W.E. is the second feature film credited to former MTV queen Madonna, and the second in about a year—after The King’s Speech—to dramatize the empire-imperiling affair between King Edward (James D’Arcy) and American divorcée Wallis Simpson (Andrea Riseborough), a woman who couldn’t be queen. The movie was lambasted by critics at the fall festivals, with many citing a late-inning scene in which a Benzedrine-addled, circa-’30s Simpson dirty-dances to “Pretty Vacant” by the Sex Pistols as particularly indicative of its maker’s cluelessness. But Madonna’s anachronistic use of music is the least of her movie’s problems. It’s basic storytelling that stymies her. In telling of the Simpson affair through the blatantly whacked lens of Wally (Abbie Cornish), an unhappy trophy wife in late-’90s Manhattan who becomes obsessed with the “fairy tale” romance of Wallis and Edward when the couple’s effects are auctioned by Sotheby’s, Madonna borrows heavily from the music-video form she has already mastered: aesthetics first, with an anything-is-possible anti-logic.
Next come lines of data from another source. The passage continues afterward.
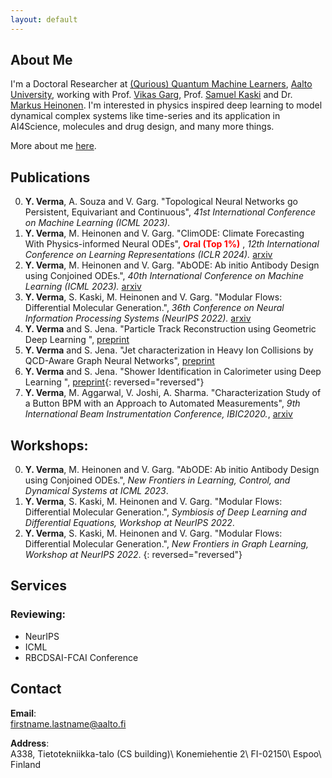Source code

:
 ```yaml
---
layout: default
---
```


## About Me
 I'm a Doctoral Researcher at [(Qurious) Quantum Machine Learners](https://quml.aalto.fi/), [Aalto University](http://www.aalto.fi/en/), working with Prof. [Vikas Garg](https://www.mit.edu/~vgarg/), Prof. [Samuel Kaski](https://people.aalto.fi/samuel.kaski) and Dr. [Markus Heinonen](https://users.aalto.fi/~heinom10/). I'm interested in physics inspired deep learning to model dynamical complex systems like time-series and its application in AI4Science, molecules and drug design, and many more things.

More about me [here](./more_about_me.html).

## Publications
0. **Y. Verma**, A. Souza and V. Garg. "Topological Neural Networks go Persistent, Equivariant and Continuous", _41st International Conference on Machine Learning (ICML 2023)._ 
0. **Y. Verma**, M. Heinonen and V. Garg. "ClimODE: Climate Forecasting With Physics-informed Neural ODEs", <span style="color:red"> **Oral (Top 1%)** </span>, _12th International Conference on Learning Representations (ICLR 2024)._ [arxiv](https://openreview.net/pdf?id=xuY33XhEGR)
0. **Y. Verma**, M. Heinonen and V. Garg. "AbODE: Ab initio Antibody Design using Conjoined ODEs.", _40th International Conference on Machine Learning (ICML 2023)._ [arxiv](https://arxiv.org/abs/2306.01005)
0. **Y. Verma**, S. Kaski, M. Heinonen and V. Garg. "Modular Flows: Differential Molecular Generation.", _36th Conference on Neural Information Processing Systems (NeurIPS 2022)._ [arxiv](https://arxiv.org/abs/2210.06032)
0. **Y. Verma** and S. Jena. "Particle Track Reconstruction using Geometric Deep Learning ", [preprint](https://arxiv.org/abs/2012.08515)
0. **Y. Verma** and S. Jena. "Jet characterization in Heavy Ion Collisions by QCD-Aware Graph Neural Networks", [preprint](https://arxiv.org/abs/2103.14906)
0. **Y. Verma** and S. Jena. "Shower Identification in Calorimeter using Deep Learning ", [preprint](https://arxiv.org/abs/2103.16247){: reversed="reversed"}
0. **Y. Verma**, M. Aggarwal, V. Joshi, A. Sharma. "Characterization Study of a Button BPM with an Approach to Automated Measurements", _9th International Beam Instrumentation Conference, IBIC2020._, [arxiv](https://inspirehep.net/files/27237f582a7215167d233bb072abcb24)

## Workshops:
0. **Y. Verma**, M. Heinonen and V. Garg. "AbODE: Ab initio Antibody Design using Conjoined ODEs.", _New Frontiers in
Learning, Control, and Dynamical Systems at ICML 2023_.
0. **Y. Verma**, S. Kaski, M. Heinonen and V. Garg. "Modular Flows: Differential Molecular Generation.", _Symbiosis of Deep Learning and Differential Equations, Workshop at NeurIPS 2022_.
0. **Y. Verma**, S. Kaski, M. Heinonen and V. Garg. "Modular Flows: Differential Molecular Generation.", _New Frontiers in Graph Learning, Workshop at NeurIPS 2022_. 
{: reversed="reversed"}

## Services
### Reviewing:
- NeurIPS
- ICML
- RBCDSAI-FCAI Conference

## Contact
**Email**:   
[firstname.lastname@aalto.fi](mailto:yogesh.verma@aalto.fi)

**Address**:   
A338, Tietotekniikka-talo (CS building)\\
Konemiehentie 2\\
FI-02150\\
Espoo\\
Finland  
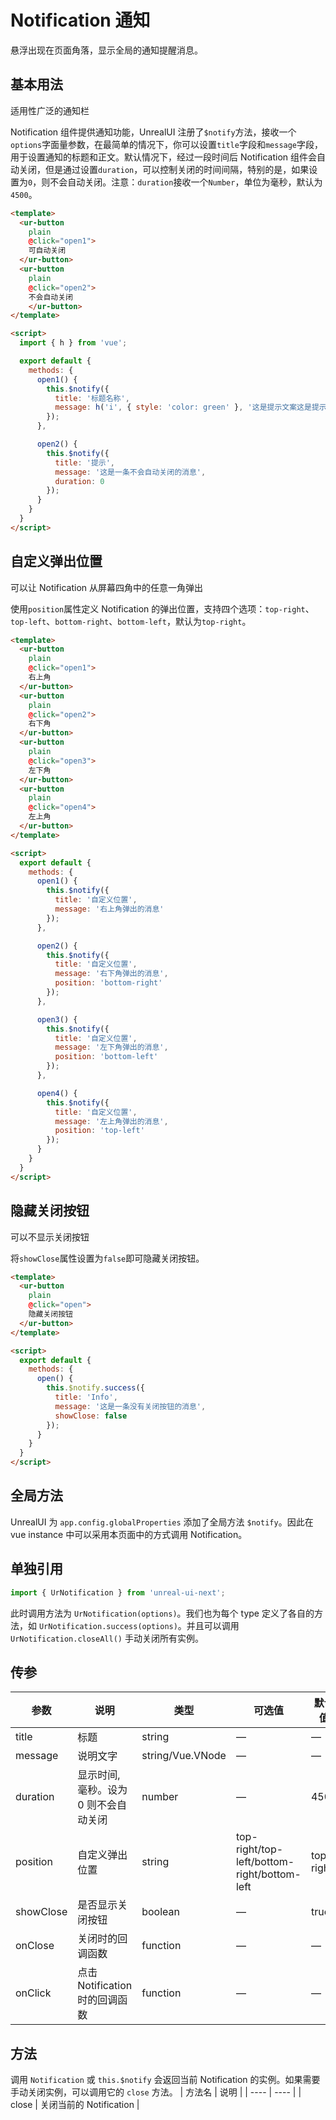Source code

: # Notification 通知

悬浮出现在页面角落，显示全局的通知提醒消息。

## 基本用法

适用性广泛的通知栏

Notification 组件提供通知功能，UnrealUI 注册了`$notify`方法，接收一个`options`字面量参数，在最简单的情况下，你可以设置`title`字段和`message`字段，用于设置通知的标题和正文。默认情况下，经过一段时间后 Notification 组件会自动关闭，但是通过设置`duration`，可以控制关闭的时间间隔，特别的是，如果设置为`0`，则不会自动关闭。注意：`duration`接收一个`Number`，单位为毫秒，默认为`4500`。
```html
<template>
  <ur-button
    plain
    @click="open1">
    可自动关闭
  </ur-button>
  <ur-button
    plain
    @click="open2">
    不会自动关闭
    </ur-button>
</template>

<script>
  import { h } from 'vue';

  export default {
    methods: {
      open1() {
        this.$notify({
          title: '标题名称',
          message: h('i', { style: 'color: green' }, '这是提示文案这是提示文案这是提示文案')
        });
      },

      open2() {
        this.$notify({
          title: '提示',
          message: '这是一条不会自动关闭的消息',
          duration: 0
        });
      }
    }
  }
</script>
```

## 自定义弹出位置

可以让 Notification 从屏幕四角中的任意一角弹出

使用`position`属性定义 Notification 的弹出位置，支持四个选项：`top-right`、`top-left`、`bottom-right`、`bottom-left`，默认为`top-right`。
```html
<template>
  <ur-button
    plain
    @click="open1">
    右上角
  </ur-button>
  <ur-button
    plain
    @click="open2">
    右下角
  </ur-button>
  <ur-button
    plain
    @click="open3">
    左下角
  </ur-button>
  <ur-button
    plain
    @click="open4">
    左上角
  </ur-button>
</template>

<script>
  export default {
    methods: {
      open1() {
        this.$notify({
          title: '自定义位置',
          message: '右上角弹出的消息'
        });
      },

      open2() {
        this.$notify({
          title: '自定义位置',
          message: '右下角弹出的消息',
          position: 'bottom-right'
        });
      },

      open3() {
        this.$notify({
          title: '自定义位置',
          message: '左下角弹出的消息',
          position: 'bottom-left'
        });
      },

      open4() {
        this.$notify({
          title: '自定义位置',
          message: '左上角弹出的消息',
          position: 'top-left'
        });
      }
    }
  }
</script>
```

## 隐藏关闭按钮

可以不显示关闭按钮

将`showClose`属性设置为`false`即可隐藏关闭按钮。
```html
<template>
  <ur-button
    plain
    @click="open">
    隐藏关闭按钮
  </ur-button>
</template>

<script>
  export default {
    methods: {
      open() {
        this.$notify.success({
          title: 'Info',
          message: '这是一条没有关闭按钮的消息',
          showClose: false
        });
      }
    }
  }
</script>
```

## 全局方法

UnrealUI 为 ``app.config.globalProperties`` 添加了全局方法 `$notify`。因此在 vue instance 中可以采用本页面中的方式调用 Notification。

## 单独引用

```javascript
import { UrNotification } from 'unreal-ui-next';
```

此时调用方法为 `UrNotification(options)`。我们也为每个 type 定义了各自的方法，如 `UrNotification.success(options)`。并且可以调用 `UrNotification.closeAll()` 手动关闭所有实例。

## 传参
| 参数      | 说明          | 类型      | 可选值                           | 默认值  |
|---------- |-------------- |---------- |--------------------------------  |-------- |
| title | 标题 | string | — | — |
| message | 说明文字 | string/Vue.VNode | — | — |
| duration | 显示时间, 毫秒。设为 0 则不会自动关闭 | number | — | 4500 |
| position | 自定义弹出位置 | string | top-right/top-left/bottom-right/bottom-left | top-right |
| showClose | 是否显示关闭按钮 | boolean | — | true |
| onClose | 关闭时的回调函数 | function | — | — |
| onClick | 点击 Notification 时的回调函数 | function | — | — |

## 方法
调用 `Notification` 或 `this.$notify` 会返回当前 Notification 的实例。如果需要手动关闭实例，可以调用它的 `close` 方法。
| 方法名 | 说明 |
| ---- | ---- |
| close | 关闭当前的 Notification |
There is a kernel of a fascinating film here about the dangers of coveting luxuries (particularly someone else’s) and of imbuing beautiful things with imagined life. But as Wally’s story goes on (and on and on . . . ), the film falls increasingly deeper into the fetishization it takes as its subject, repeatedly imbuing clothes and jewelry with heavy symbolism, forgetting any impulse to critique. Still, a shot of a pearl necklace falling off a woman as her husband is beating her is too dumb to really gall.